Bearings Prognostics based on Blind Sources Separation and Robust Correlation Analysis

Authors:

Tarak Benkedjouh, Noureddine Zerhouni and Said Rechak

Abstract: Prognostics and Health Management (PHM) for condition monitoring systems have been proposed for predicting faults and estimating the remaining useful life (RUL) of components or subsystem. For gaining importance in industry and decrease possible loss of production due to machine stopping, a new intelligent method for bearing health assessment based on Empirical mode decomposition (EMD) and Blind Source Separation (BSS). EMD is one of the most powerful time-frequency analysis decompose the signal into a set of orthogonal components called intrinsic mode functions (IMFs). BSS method used to separate IMFs of one-dimensional time series into independent time series. The health indicator based on the robust correlation coefcient is proposed based on a weighted average correlation calculated from different combinations of the original data.

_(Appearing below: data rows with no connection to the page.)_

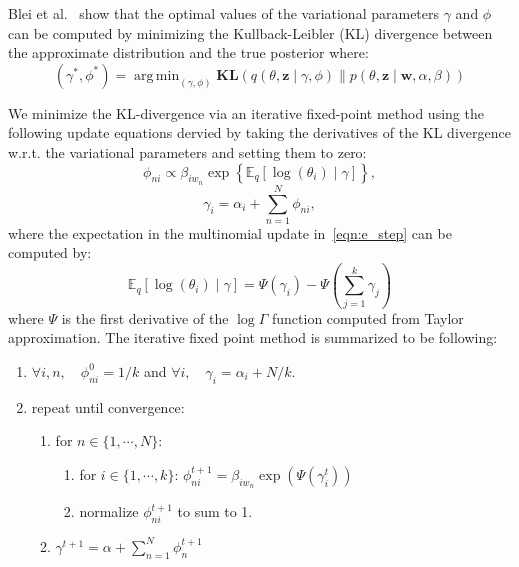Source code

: \documentclass[a4paper]{article}
\DeclareMathOperator*{\argmin}{arg\,min}
\begin{document}
	 Blei et al.~\cite{blei2003latent} show that the optimal values of the variational parameters $\gamma$ and $\phi$ can be computed by minimizing the Kullback-Leibler (KL) divergence between the approximate distribution and the true posterior where:
	\begin{equation}
		(\gamma^*,\phi^*) = \argmin_{(\gamma,\phi)} \mathbf{KL}(q(\theta,\mathbf{z} \mid \gamma, \phi) \parallel p(\theta,\mathbf{z} \mid \mathbf{w},\alpha,\beta))
	\end{equation}
	
	\noindent We minimize the KL-divergence via an iterative fixed-point method using the following update equations dervied by taking the derivatives of the KL divergence w.r.t. the variational parameters and setting them to zero: 
	\begin{equation}
		\phi_{ni} \propto \beta_{iw_n} \exp\left\{\mathbb{E}_q\left[\log{(\theta_i)}  \mid \gamma\right]\right\},
		\label{eqn:e_step}
	\end{equation}
	\begin{equation}
		\gamma_i = \alpha_i + \textstyle \sum_{n=1}^N \phi_{ni},
		\label{eqn:m_step}
	\end{equation}
	where the expectation in the multinomial update in~\ref{eqn:e_step} can be computed by: 
	\begin{equation}
	\mathbb{E}_q\left[\log{(\theta_i)}  \mid \gamma \right] = \Psi(\gamma_i)-\Psi\left(\sum_{j=1}^k \gamma_j\right)
	\label{eqn:expectation}
	\end{equation}
	where $\Psi$ is the first derivative of the $\log\Gamma$ function computed from Taylor approximation. The iterative fixed point method is summarized to be following:
	\begin{enumerate}[noitemsep]
		\item $\forall i,n, \quad \phi^0_{ni} = 1/k$ and $\forall i, \quad \gamma_i = \alpha_i + N / k$.
		\item repeat until convergence: 
		\begin{enumerate}[noitemsep]
			\item for $n \in \{1, \cdots, N\}$:
			\begin{enumerate}[noitemsep]
				\item for $i \in \{1,\cdots, k\}$: $\phi_{ni}^{t+1} = \beta_{iw_n} \operatorname{exp}\left(\Psi(\gamma^t_i)\right)$
				\item normalize $\phi_{ni}^{t+1}$ to sum to 1.
			\end{enumerate}
			\item $\gamma^{t+1} = \alpha + \sum_{n=1}^N\phi^{t+1}_n$
		\end{enumerate}
	\end{enumerate}
	
\end{document}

The correlation coefficients between separated IMFs used to estimate the health of bearing; The correlation coefficient used for comparison between the estimated sources with differents degradation levels. The correlation coefficient values are then fitted to a regression to obtain the model for Remaining Useful Life (RUL) estimation. The method is applied on accelerated degradations bearings called PRONOSTIA. Experimental results show that the proposed method can reflect effectively the performance degradation of bearing.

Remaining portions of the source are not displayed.